Excerpted records —
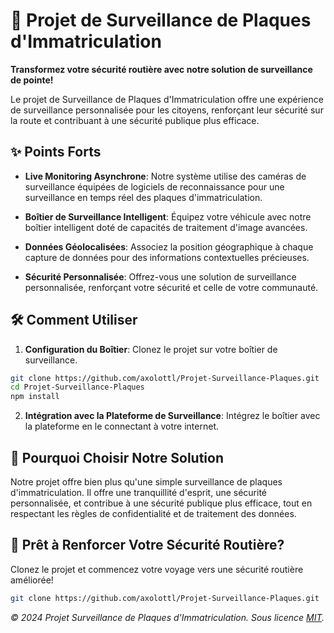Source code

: # 🚀 Projet de Surveillance de Plaques d'Immatriculation

**Transformez votre sécurité routière avec notre solution de surveillance de pointe!**

Le projet de Surveillance de Plaques d'Immatriculation offre une expérience de surveillance personnalisée pour les citoyens, renforçant leur sécurité sur la route et contribuant à une sécurité publique plus efficace.

## ✨ Points Forts

- **Live Monitoring Asynchrone**: Notre système utilise des caméras de surveillance équipées de logiciels de reconnaissance pour une surveillance en temps réel des plaques d'immatriculation.
  
- **Boîtier de Surveillance Intelligent**: Équipez votre véhicule avec notre boîtier intelligent doté de capacités de traitement d'image avancées.

- **Données Géolocalisées**: Associez la position géographique à chaque capture de données pour des informations contextuelles précieuses.

- **Sécurité Personnalisée**: Offrez-vous une solution de surveillance personnalisée, renforçant votre sécurité et celle de votre communauté.

## 🛠 Comment Utiliser

1. **Configuration du Boîtier**: Clonez le projet sur votre boîtier de surveillance.

```bash
git clone https://github.com/axolottl/Projet-Surveillance-Plaques.git
cd Projet-Surveillance-Plaques
npm install
```

2. **Intégration avec la Plateforme de Surveillance**: Intégrez le boîtier avec la plateforme en le connectant à votre internet.

## 🤝 Pourquoi Choisir Notre Solution

Notre projet offre bien plus qu'une simple surveillance de plaques d'immatriculation. Il offre une tranquillité d'esprit, une sécurité personnalisée, et contribue à une sécurité publique plus efficace, tout en respectant les règles de confidentialité et de traitement des données.

## 🚗 Prêt à Renforcer Votre Sécurité Routière?

Clonez le projet et commencez votre voyage vers une sécurité routière améliorée!

```bash
git clone https://github.com/axolottl/Projet-Surveillance-Plaques.git
```

*© 2024 Projet Surveillance de Plaques d'Immatriculation. Sous licence [MIT](LICENSE).*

Problem description —
From the entries above, restate word for word the lines from the line containing "surveillance de pointe!**" to the line containing "## 🤝 Pourquoi Choisir Notre Solution", both ends included, and nothing more.

Exercise answer —
**Transformez votre sécurité routière avec notre solution de surveillance de pointe!**

Le projet de Surveillance de Plaques d'Immatriculation offre une expérience de surveillance personnalisée pour les citoyens, renforçant leur sécurité sur la route et contribuant à une sécurité publique plus efficace.

## ✨ Points Forts

- **Live Monitoring Asynchrone**: Notre système utilise des caméras de surveillance équipées de logiciels de reconnaissance pour une surveillance en temps réel des plaques d'immatriculation.
  
- **Boîtier de Surveillance Intelligent**: Équipez votre véhicule avec notre boîtier intelligent doté de capacités de traitement d'image avancées.

- **Données Géolocalisées**: Associez la position géographique à chaque capture de données pour des informations contextuelles précieuses.

- **Sécurité Personnalisée**: Offrez-vous une solution de surveillance personnalisée, renforçant votre sécurité et celle de votre communauté.

## 🛠 Comment Utiliser

1. **Configuration du Boîtier**: Clonez le projet sur votre boîtier de surveillance.

```bash
git clone https://github.com/axolottl/Projet-Surveillance-Plaques.git
cd Projet-Surveillance-Plaques
npm install
```

2. **Intégration avec la Plateforme de Surveillance**: Intégrez le boîtier avec la plateforme en le connectant à votre internet.

## 🤝 Pourquoi Choisir Notre Solution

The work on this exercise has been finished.